MAFIE E PANDEMIA. CHI GUADAGNA DA QUESTA CRISI
LA MORTE DI FALCONE. SOLO I MAFIOSI TRA I SUOI NEMICI?
CRONACA (Roma). Ad Emoticon, opinioni a confronto di Andrea Pamparana, Lirio Abbate, giornalista e scrittore che ci parla di infiltrazioni delle mafie nelle attività imprenditoriali e commerciali al Nord nell’ultimo anno dominato dalla pandemia. L’inquinamento di Cosa Nostra, ‘ndrangheta e camorra della politica. La dislocazione-emigrazione dei boss in Germania e a Londra. Il ricordo di Giovanni Falcone e del 23 maggio 1992. E le zone grigie che fanno da cerniera fra apparati deviati delle istituzioni e la mafia. Fino a ‘Faccia da mostro’, il protagonista del libro di Lirio Abbate (Rizzoli), associato dagli investigatori a delitti eccellenti compiuti in Sicilia negli anni Ottanta, che sono rimasti ancora poco chiariti dalla giustizia. Complicità e tradimenti di cui ancora oggi le mafie e i corrotti si servono per diventare ancora più forti e potenti.
Chi e’ LIRIO ABBATE
Inizia nel 1990 collaborando con il Giornale di Sicilia da Termini Imerese[1] scrivendo di cronaca nera e giudiziaria. È giornalista professionista dal settembre 1998[2]. Nel 1997 è chiamato alla redazione palermitana dell’ANSA, giungendo fino alla qualifica di capo servizio aggiunto, dove si occupa principalmente di cronaca giudiziaria.

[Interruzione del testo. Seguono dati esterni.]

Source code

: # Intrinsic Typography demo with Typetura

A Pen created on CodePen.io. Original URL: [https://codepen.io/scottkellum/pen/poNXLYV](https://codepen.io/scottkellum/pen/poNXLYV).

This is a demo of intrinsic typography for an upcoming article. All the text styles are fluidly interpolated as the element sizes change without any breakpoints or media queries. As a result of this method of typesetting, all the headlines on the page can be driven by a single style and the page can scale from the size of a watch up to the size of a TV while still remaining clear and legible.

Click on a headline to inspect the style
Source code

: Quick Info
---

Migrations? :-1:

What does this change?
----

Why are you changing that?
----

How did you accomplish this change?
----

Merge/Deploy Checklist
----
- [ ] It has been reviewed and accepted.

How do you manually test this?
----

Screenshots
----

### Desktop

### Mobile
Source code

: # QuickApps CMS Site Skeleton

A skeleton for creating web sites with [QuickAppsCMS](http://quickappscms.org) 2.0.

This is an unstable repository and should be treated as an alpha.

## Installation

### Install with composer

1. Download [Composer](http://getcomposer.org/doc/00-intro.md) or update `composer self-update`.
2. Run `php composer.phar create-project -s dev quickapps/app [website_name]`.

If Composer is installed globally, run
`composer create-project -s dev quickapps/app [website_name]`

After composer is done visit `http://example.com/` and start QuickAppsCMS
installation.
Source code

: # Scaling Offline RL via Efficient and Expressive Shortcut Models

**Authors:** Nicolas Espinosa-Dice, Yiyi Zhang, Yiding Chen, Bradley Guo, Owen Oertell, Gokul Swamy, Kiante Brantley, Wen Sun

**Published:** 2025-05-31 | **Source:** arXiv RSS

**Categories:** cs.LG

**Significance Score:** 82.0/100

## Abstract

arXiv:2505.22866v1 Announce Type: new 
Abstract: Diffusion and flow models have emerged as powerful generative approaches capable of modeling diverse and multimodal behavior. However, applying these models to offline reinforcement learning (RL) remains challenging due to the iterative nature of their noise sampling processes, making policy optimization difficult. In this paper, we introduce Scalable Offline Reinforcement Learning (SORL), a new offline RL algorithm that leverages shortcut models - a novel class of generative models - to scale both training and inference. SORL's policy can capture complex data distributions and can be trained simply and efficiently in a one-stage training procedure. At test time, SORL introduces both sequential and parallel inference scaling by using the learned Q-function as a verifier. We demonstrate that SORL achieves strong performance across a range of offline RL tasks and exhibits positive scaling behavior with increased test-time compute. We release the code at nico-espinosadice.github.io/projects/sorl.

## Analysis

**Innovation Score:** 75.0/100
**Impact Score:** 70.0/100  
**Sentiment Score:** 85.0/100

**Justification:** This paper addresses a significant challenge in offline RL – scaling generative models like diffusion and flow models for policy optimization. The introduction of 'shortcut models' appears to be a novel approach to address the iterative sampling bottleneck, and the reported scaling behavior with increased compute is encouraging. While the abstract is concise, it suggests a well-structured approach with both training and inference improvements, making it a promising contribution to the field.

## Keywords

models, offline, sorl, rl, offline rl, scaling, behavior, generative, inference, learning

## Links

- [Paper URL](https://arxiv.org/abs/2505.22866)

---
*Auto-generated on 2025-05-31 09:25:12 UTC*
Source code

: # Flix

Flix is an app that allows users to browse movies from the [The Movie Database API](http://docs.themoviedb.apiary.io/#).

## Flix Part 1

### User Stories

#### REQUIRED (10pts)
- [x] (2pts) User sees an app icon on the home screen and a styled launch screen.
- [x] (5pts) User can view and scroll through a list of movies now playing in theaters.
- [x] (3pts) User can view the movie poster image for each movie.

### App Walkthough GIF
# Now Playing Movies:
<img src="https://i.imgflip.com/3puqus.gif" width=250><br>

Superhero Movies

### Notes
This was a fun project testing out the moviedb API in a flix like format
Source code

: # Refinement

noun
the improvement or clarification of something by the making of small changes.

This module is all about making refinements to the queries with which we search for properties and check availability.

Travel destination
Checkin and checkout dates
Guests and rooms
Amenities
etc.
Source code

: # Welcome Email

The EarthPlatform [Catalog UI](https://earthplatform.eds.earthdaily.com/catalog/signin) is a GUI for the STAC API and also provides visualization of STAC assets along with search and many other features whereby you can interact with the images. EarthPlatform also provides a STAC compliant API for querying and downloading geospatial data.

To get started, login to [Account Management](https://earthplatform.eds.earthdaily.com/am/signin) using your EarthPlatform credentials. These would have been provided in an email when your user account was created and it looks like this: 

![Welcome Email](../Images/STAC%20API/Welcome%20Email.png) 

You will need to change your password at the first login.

Dal 1998 è corrispondente de La Stampa dalla Sicilia fino al 2008[3]. Dalla cronaca giudiziaria passa al giornalismo investigativo[4] con L’Espresso.
L’11 aprile 2006 è l’unico giornalista presente sul luogo, al seguito degli investigatori, durante l’arresto del capomafia latitante Bernardo Provenzano. Per l’attività svolta a Palermo riceve minacce di morte[5][6] a cominciare da settembre 2007 quando i poliziotti che si occupano della sua protezione sventano un attentato preparato davanti alla sua abitazione palermitana. Nell’ottobre dello stesso anno il boss stragista Leoluca Bagarella, durante l’udienza di un processo lancia ad Abbate un proclama intimidatorio[7] per notizie che il giornalista ha scritto sull’ANSA e per questo l’agenzia lo trasferisce a Roma. Per questi fatti ha la solidarietà anche dall’allora Presidente della Repubblica Giorgio Napolitano, che lo riceve al Quirinale[8][9].
Nel 2009 lascia La Stampa e l’Ansa[10] e diviene inviato de L’Espresso.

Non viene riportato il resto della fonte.